Filed by PFSweb, Inc.
Pursuant to Rule 425 under the Securities Act of 1933
and deemed filed pursuant to Rule 14a-12
under the Securities Exchange Act of 1934
Subject to Company: eCost.com, Inc.
Commission File Number: 000-50887
Contact: Lewis Goldberg / Todd Fromer
KCSA Worldwide
212.896.1216 / 212.896.1215
lgoldberg@kcsa.com / tfromer@kcsa.com
PFSweb Adjourns Special Stockholder Meetings
Until January 24, 2006
Shareholders Vote Overwhelming For Merger with eCOST.com;
Management Urges Remaining Shareholders to Cast Vote
Plano, Texas, January 23, 2006 PFSweb, Inc. (Nasdaq: PFSW), a global provider of integrated
business process outsourcing (BPO) solutions, announced today the Companys Special Meeting of
Stockholders was adjourned and the vote postponed until Tuesday, January 24, 2006 to provide PFSweb
shareholders additional time to submit their proxies. PFSweb management urges all shareholders of
record to please vote their shares.
Shareholders that have submitted their proxies to date have voted overwhelmingly for all of the
proposals, which would approve the issuance of PFSweb common stock pursuant to the companys
definitive merger agreement with eCOST.com (Nasdaq: ECST), leading online discount retailer.
Non-objecting beneficial shareholders (NOBO) of PFSweb as of December 21, 2005 who have not voted
should contact Mellon Investor Services at 1-800-814-0304 to cast their vote directly. In addition,
shareholders of record as of December 21, 2005 who have not received or cannot locate their proxy
should call Tom Madden, CFO of PFSweb, at 972-881-2900 x6450. Valid proxies submitted by PFSweb
shareholders prior to the January 23, 2006 meeting will continue to be valid for purposes of the
reconvened meeting to be held January 24, 2006.
Shareholders for eCOST.com approved the definitive merger agreement with PFSweb at a separate
Special Meetings of Stockholders held today, January 23, 2006.
About PFSweb, Inc.
PFSweb develops and deploys integrated business infrastructure solutions and fulfillment services
for Fortune 1000, Global 2000 and brand name companies, including third party logistics, call
center support and e-commerce services. The company serves a multitude of industries and company
types, including such clients as Adaptec (Nasdaq:ADPT), CHiASSO, FLAVIA® Beverage Systems,
Hewlett-Packard (NYSE:HPQ), International Business Machines (NYSE:IBM), Nokia (NYSE:NOK), Pfizer,
Inc. (NYSE:PFE),
Raytheon Aircraft Company, Rene Furterer USA, Roots, Inc., Smithsonian Institution
and Xerox (NYSE:XRX).
To find out more about PFSweb, Inc. (NASDAQ: PFSW), visit our website at www.pfsweb.com.
The matters discussed during the interview and, in particular, information regarding the
merger, consist of forward-looking information under the Private Securities Litigation Reform Act
of 1995 and is subject to and involve risks and uncertainties, which could cause actual results to
differ materially from the forward-looking information.

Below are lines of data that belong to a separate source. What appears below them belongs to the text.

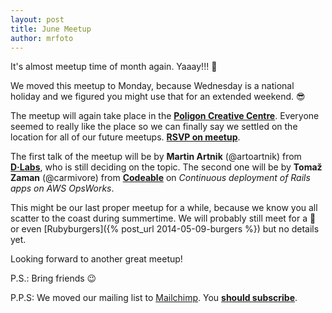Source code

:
 ```yaml
---
layout: post
title: June Meetup
author: mrfoto
---
```


It's almost meetup time of month again. Yaaay!!! :tada:

We moved this meetup to Monday, because Wednesday is a national holiday and we figured you might use that for an extended weekend. :sunglasses:

The meetup will again take place in the [**Poligon Creative Centre**](http://www.poligon.si/). Everyone seemed to really like the place so we can finally say we settled on the location for all of our future meetups. [**RSVP on meetup**](http://www.meetup.com/RubySlovenia/events/188424902/).

The first talk of the meetup will be by **Martin Artnik** (@artoartnik) from [**D·Labs**](http://dlabs.si/), who is still deciding on the topic. The second one will be by **Tomaž Zaman** (@carmivore) from [**Codeable**](https://codeable.io/) on *Continuous deployment of Rails apps on AWS OpsWorks*.

This might be our last proper meetup for a while, because we know you all scatter to the coast during summertime. We will probably still meet for a :beer: or even [Rubyburgers]({% post_url 2014-05-09-burgers %}) but no details yet.

Looking forward to another great meetup!

P.S.: Bring friends :wink:

P.P.S: We moved our mailing list to [Mailchimp](http://eepurl.com/WSk79). You [**should subscribe**](http://eepurl.com/UHtR9).
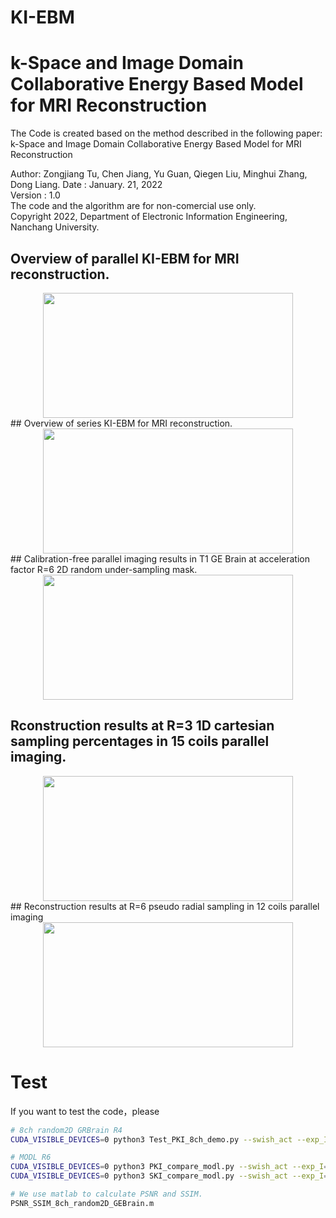 # KI-EBM
# k-Space and Image Domain Collaborative Energy Based Model for MRI Reconstruction
The Code is created based on the method described in the following paper: k-Space and Image Domain Collaborative Energy Based Model for MRI Reconstruction

Author: Zongjiang Tu, Chen Jiang, Yu Guan, Qiegen Liu, Minghui Zhang, Dong Liang.
Date : January. 21, 2022  
Version : 1.0   
The code and the algorithm are for non-comercial use only.   
Copyright 2022, Department of Electronic Information Engineering, Nanchang University. 

## Overview of parallel KI-EBM for MRI reconstruction.
 <div align="center"><img src="https://github.com/yqx7150/KI-EBM/tree/main/Figures/PKI-EBM.png" width = "400" height = "200"> </div>
## Overview of series KI-EBM for MRI reconstruction.
 <div align="center"><img src="https://github.com/yqx7150/KI-EBM/tree/main/Figures/SKI-EBM.png" width = "400" height = "200"> </div>
## Calibration-free parallel imaging results in T1 GE Brain at acceleration factor R=6 2D random under-sampling mask.
 <div align="center"><img src="https://github.com/yqx7150/KI-EBM/tree/main/Figures/8chR6.png" width = "400" height = "200"> </div>

## Rconstruction results at R=3 1D cartesian sampling percentages in 15 coils parallel imaging. 
 <div align="center"><img src="https://github.com/yqx7150/KI-EBM/tree/main/Figures/DDP_R3.png" width = "400" height = "200"> </div>
## Reconstruction results at R=6 pseudo radial sampling in 12 coils parallel imaging
 <div align="center"><img src="https://github.com/yqx7150/KI-EBM/tree/main/Figures/MODL.png" width = "400" height = "200"> </div>

# Test
If you want to test the code，please
```bash
# 8ch random2D GRBrain R4
CUDA_VISIBLE_DEVICES=0 python3 Test_PKI_8ch_demo.py --swish_act --exp_I=SIAT_I --resume_iter_I=169500 --exp_K=SIAT_K --resume_iter_K=124500 --step_lr_I=300 --step_lr_K=100

# MODL R6
CUDA_VISIBLE_DEVICES=0 python3 PKI_compare_modl.py --swish_act --exp_I=SIAT_I --resume_iter_I=169500 --exp_K=SIAT_K --resume_iter_K=124500 --step_lr_I=10 --step_lr_K=10
CUDA_VISIBLE_DEVICES=0 python3 SKI_compare_modl.py --swish_act --exp_I=SIAT_I --resume_iter_I=169500 --exp_K=SIAT_K --resume_iter_K=124500 --step_lr_I=10 --step_lr_K=10

# We use matlab to calculate PSNR and SSIM.
PSNR_SSIM_8ch_random2D_GEBrain.m
```
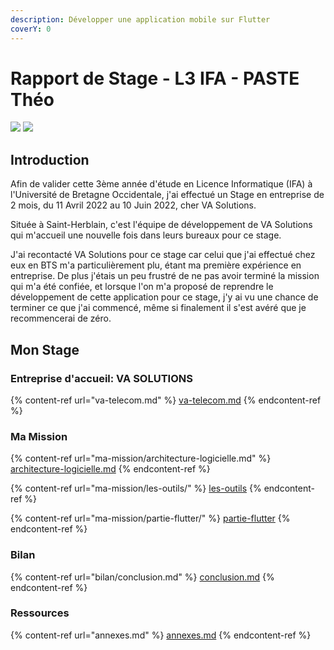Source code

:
 ```yaml
---
description: Développer une application mobile sur Flutter
coverY: 0
---
```


# Rapport de Stage - L3 IFA - PASTE Théo

![](.gitbook/assets/ubo\_2.jpeg) ![](.gitbook/assets/logo\_login.png)

## Introduction

Afin de valider cette 3ème année d'étude en Licence Informatique (IFA) à l'Université de Bretagne Occidentale, j'ai effectué un Stage en entreprise de 2 mois, du 11 Avril 2022 au 10 Juin 2022, cher VA Solutions.

Située à Saint-Herblain, c'est l'équipe de développement de VA Solutions qui m'accueil une nouvelle fois dans leurs bureaux pour ce stage.

J'ai recontacté VA Solutions pour ce stage car celui que j'ai effectué chez eux en BTS m'a particulièrement plu, étant ma première expérience en entreprise. De plus j'étais un peu frustré de ne pas avoir terminé la mission qui m'a été confiée, et lorsque l'on m'a proposé de reprendre le développement de cette application pour ce stage, j'y ai vu une chance de terminer ce que j'ai commencé, même si finalement il s'est avéré que je recommencerai de zéro.

## Mon Stage

### Entreprise d'accueil: VA SOLUTIONS

{% content-ref url="va-telecom.md" %}
[va-telecom.md](va-telecom.md)
{% endcontent-ref %}

### Ma Mission

{% content-ref url="ma-mission/architecture-logicielle.md" %}
[architecture-logicielle.md](ma-mission/architecture-logicielle.md)
{% endcontent-ref %}

{% content-ref url="ma-mission/les-outils/" %}
[les-outils](ma-mission/les-outils/)
{% endcontent-ref %}

{% content-ref url="ma-mission/partie-flutter/" %}
[partie-flutter](ma-mission/partie-flutter/)
{% endcontent-ref %}

### Bilan

{% content-ref url="bilan/conclusion.md" %}
[conclusion.md](bilan/conclusion.md)
{% endcontent-ref %}

### Ressources

{% content-ref url="annexes.md" %}
[annexes.md](annexes.md)
{% endcontent-ref %}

PFSweb has recently filed a Registration
Statement on Form S-4 which identifies certain factors that could cause actual results to differ
materially from those projected in any forward looking statements made and investors are advised to
review the Registration Statement and the Risk Factors described therein. Neither PFSweb nor eCOST
undertakes any obligation to update publicly any forward-looking statement for any reason, even if
new information becomes available or other events occur in the future. There may be additional
risks that we do not currently view as material or that are not presently known.
ADDITIONAL INFORMATION
The S-4 Registration Statement filed by PFSweb contains a joint proxy statement for the PFSweb and
eCOST stockholder meetings and a prospectus for the PFSweb common stock to be offered to eCOSTs
shareholders in connection with the Merger. Investors and shareholders are urged to read the
registration statement carefully because it includes various risk factors and other important
information about the Merger. Stockholders may obtain a free-of-charge copy of the registration
statement, any proxy statement and other relevant documents filed with the SEC from the SECs
website at www.sec.gov. Stockholders will also be able to obtain a free-of-charge copy of the proxy
statement and other relevant documents by directing a request by mail or telephone to either (i)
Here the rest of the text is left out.